A five-judge majority of the Supreme Court agreed that provincial law societies were right to deny accreditation to Trinity Western University’s proposed law school.

In its decisions released today (British Columbia decision here, Ontario decision here), the majority held that the law societies struck the right balance between pursuing equitable access to the legal profession and religious freedom.

TWU asks all community members to adhere to the mandatory Community Covenant which is reflective of Evangelical Christian beliefs. The requirement that students abstain from sexual intimacy that violates the sacredness of marriage between a man and a woman was characterized as creating an inequitable barrier to legal education and therefore to membership in the legal profession.

How did the majority come to that conclusion?  The majority found that (1) Law Societies have a duty to act in the public interest and part of that duty includes promoting equality, ensuring equal access to the legal profession, supporting diversity within the bar, and preventing harm to LGBTQ law students; (2) religious freedom was only minimally impacted; (3) the benefits of achieving the law societies’ objectives outweighed the minor impact on religious freedom.

Acting in the Public Interest

Approving or facilitating such inequitable barriers to the profession had the potential to “undermine public confidence in the law societies’ ability to self-regulate in the public interest.” Further, “limiting access to membership in the profession on the basis of personal characteristics as opposed to merit, is inherently inimical to the integrity of the legal profession.”

Religious Freedom

What about religious freedom? The majority found that it was violated, but minimally so:

The LSBC did not deny approval to TWU’s proposed law school in the abstract; rather, it denied a specific proposal that included the mandatory Covenant. […] The decision therefore only prevents TWU’s community members from attending an approved law school at TWU that is governed by a mandatory covenant.
Put otherwise, denying someone an option they would merely appreciate certainly falls short of “forced apostasy”

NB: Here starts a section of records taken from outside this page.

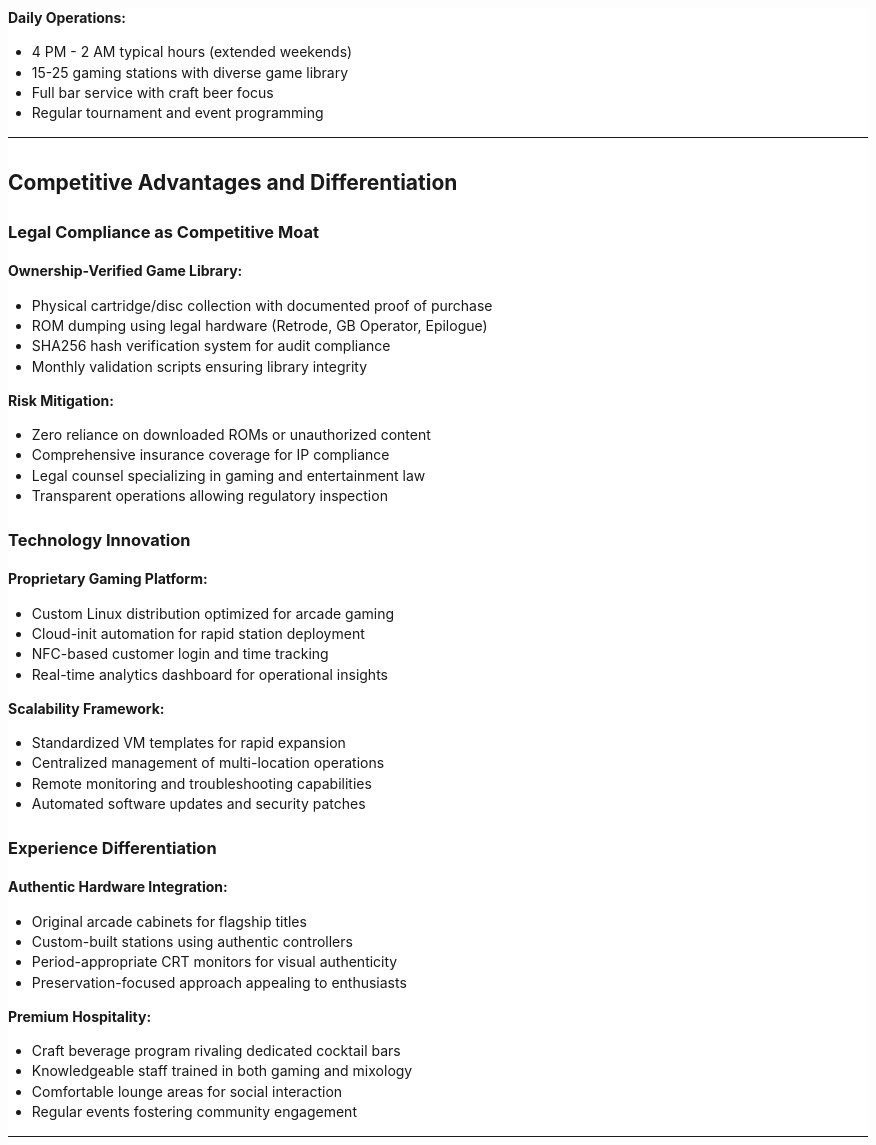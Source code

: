 **Daily Operations:**
- 4 PM - 2 AM typical hours (extended weekends)
- 15-25 gaming stations with diverse game library
- Full bar service with craft beer focus
- Regular tournament and event programming

---

## Competitive Advantages and Differentiation

### Legal Compliance as Competitive Moat

**Ownership-Verified Game Library:**
- Physical cartridge/disc collection with documented proof of purchase
- ROM dumping using legal hardware (Retrode, GB Operator, Epilogue)
- SHA256 hash verification system for audit compliance
- Monthly validation scripts ensuring library integrity

**Risk Mitigation:**
- Zero reliance on downloaded ROMs or unauthorized content
- Comprehensive insurance coverage for IP compliance
- Legal counsel specializing in gaming and entertainment law
- Transparent operations allowing regulatory inspection

### Technology Innovation

**Proprietary Gaming Platform:**
- Custom Linux distribution optimized for arcade gaming
- Cloud-init automation for rapid station deployment
- NFC-based customer login and time tracking
- Real-time analytics dashboard for operational insights

**Scalability Framework:**
- Standardized VM templates for rapid expansion
- Centralized management of multi-location operations
- Remote monitoring and troubleshooting capabilities
- Automated software updates and security patches

### Experience Differentiation

**Authentic Hardware Integration:**
- Original arcade cabinets for flagship titles
- Custom-built stations using authentic controllers
- Period-appropriate CRT monitors for visual authenticity
- Preservation-focused approach appealing to enthusiasts

**Premium Hospitality:**
- Craft beverage program rivaling dedicated cocktail bars
- Knowledgeable staff trained in both gaming and mixology
- Comfortable lounge areas for social interaction
- Regular events fostering community engagement

---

The objective of Equal Access & Diversity in Legal Profession

To approve TWU’s law school may undermine public confidence in the administration of justice if the law societies are “seen to approve a law school that effectively bars many LGBTQ people from attending.” It prevents the “risk of significant harm to LGBTQ people who attend TWU’s proposed law school,” as they “may suffer harm to their dignity and self-worth, confidence and self-esteem.”

The majority held that more is at stake in this case than disagreement and discomfort with views that some find offensive: “being required by someone else’s religious beliefs to behave contrary to one’s sexual identity is degrading and disrespectful. Being required to do so offends the public perception that freedom of religion includes freedom from religion.”

The refusal to approve TWU proposed law school “prevents concrete, not abstract, harms to LGBTQ people and to the public in general”.

Former Chief Justice McLachlin wrote a separate concurring decision and Justice Rowe concurred in the result but wrote a separate decision. Justices Browne and Cote wrote a strong dissent, noting the decision not to approve TWU’s proposed law faculty because of the Covenant “is a profound interference with religious freedom, and is contrary to the state’s duty of religious neutrality” and that “tolerance and accommodation of difference serve the public interest and foster pluralism.”

This is a major decision on religious freedom in Canada … more to come.